NAMANYA, Haji Besar Sudjana. Tapi, di Bandung Jawa Barat, khususnya di Jalan Sukajadi, pria yang memulai jualan es campur tahun 1954 itu, lebih terkenal dengan panggilan Pa Oyen. Dialah sang legenda hidup yang mengajarkan kesederhanaan dari resep kulinernya yang juga telah melegenda di Bandung. Kesederhaan apa yang bisa kita petik dari sang legenda itu? Berikut catatan wartawan BATAMTODAY.COM, Saibansah, seusai mencicipi menu gulai dan sate kambing muda serta es kelapa ala Pa Oyen. 

 

Restoran Pa Oyen di Jalan Sukajadi Bandung, berada tepat di pinggir jalan utama. Posisinya yang hanya berjarak satu meter dari jalan raya itu, menutup bagian tengah dari Hotel Zest. Hotel jaringan bisnis Swiss-in itu telah berusaha "mengusir" Pa Oyen agar memindahkan restorannya. Bahkan untuk itu, Manajemen Hotel Zest telah "merayu" Pa Oyen dengan uang bergepok, Rp4 miliar!

Tapi rayuan empat miliar itu tak berhasil meruntuhkan kesetiaan Pa Oyen pada jualan es, bakso dan gulai serta sate kambing. Kesetiaan pada bisnis yang dirintisnya sejak 62 tahun lalu itulah yang membuat para pelanggannya tetap setia mengunjungi kedai Pa Oyen yang sederhana itu.

"Sekarang yang mengelola restoran ini anak Pa Oyen, Yana," ujar seorang karyawan resotoran Pa Oyen menjawab BATAMTODAY.COM, Jumat, 29 Juli 2016 lalu. Alhamdulillah, lanjutnya, Pa Oyen masih hidup dan sehat wal fiat.

Dengan cabang yang tersebar di beberapa lokasi di Bandung, salah satunya di Buah Batu, restoran Pa Oyen tetap eksis di tengah desakan berbagai restoran cepat saji dan tradisional di sepanjang Jalan Sukajadi Bandung.

Para pelanggan setia Pa Oyen dari berbagai generasi terus berdatangan, siang itu. Bahkan, saya harus rela menikmati sajian gulai dan sate kambing muda di lantai dua. Itu pun dengan meja panjang dan kursi plastik tanpa sandaran.

Gulai kambing disajikan di mangkok kecil berwarna putih, mangkok lawas yang sering dipakai orang tua kita dulu. Dipadu dengan acar dan cabe, membuat makan siang itu menjadi makin "panas". Ditambah lagi sajian sate kambing yang ditaburi bumbu kacang yang gurih.

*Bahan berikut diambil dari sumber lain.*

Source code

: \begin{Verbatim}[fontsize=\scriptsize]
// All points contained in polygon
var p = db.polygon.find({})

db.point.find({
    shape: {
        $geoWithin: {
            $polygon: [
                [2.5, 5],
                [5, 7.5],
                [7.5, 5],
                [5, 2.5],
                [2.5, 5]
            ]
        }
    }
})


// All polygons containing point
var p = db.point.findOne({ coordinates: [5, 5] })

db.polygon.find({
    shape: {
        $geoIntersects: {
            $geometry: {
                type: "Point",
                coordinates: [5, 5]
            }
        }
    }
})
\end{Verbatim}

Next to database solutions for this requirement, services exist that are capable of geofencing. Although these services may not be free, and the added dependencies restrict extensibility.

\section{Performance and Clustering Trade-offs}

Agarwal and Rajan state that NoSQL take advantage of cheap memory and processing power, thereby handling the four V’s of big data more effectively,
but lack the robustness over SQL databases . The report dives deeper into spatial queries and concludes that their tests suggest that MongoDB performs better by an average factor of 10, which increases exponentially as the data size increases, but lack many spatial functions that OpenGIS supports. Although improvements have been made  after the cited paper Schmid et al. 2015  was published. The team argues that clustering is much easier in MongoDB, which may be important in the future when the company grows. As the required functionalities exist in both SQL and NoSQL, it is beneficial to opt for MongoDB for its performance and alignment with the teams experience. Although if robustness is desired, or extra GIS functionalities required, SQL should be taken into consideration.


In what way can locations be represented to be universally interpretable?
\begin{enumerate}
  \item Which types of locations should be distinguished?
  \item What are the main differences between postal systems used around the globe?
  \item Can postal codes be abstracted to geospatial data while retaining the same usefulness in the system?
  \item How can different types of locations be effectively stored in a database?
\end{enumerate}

"Dagingnya empuk dan rasanya gurih," ujar Nizamul, seorang pecinta kuliner yang mencoba menu unggulan Pa Oyen.

Dengan rasa yang "nendang", tapi Pa Oyen tak mau aji mumpung. Mumpung terkenal dan menu kulinernya disukai pelanggan, terus patok harga mahal.

"Harganya menarik, sesuai dengan hidangan yang disajikan, sesuailah," lanjut Nizamul.

Rasanya, kurang afdhol berkunjung ke Bandung, tanpa "mencicipi" kesederhanaan dari perjalanan hidup seorang Pa Oyen.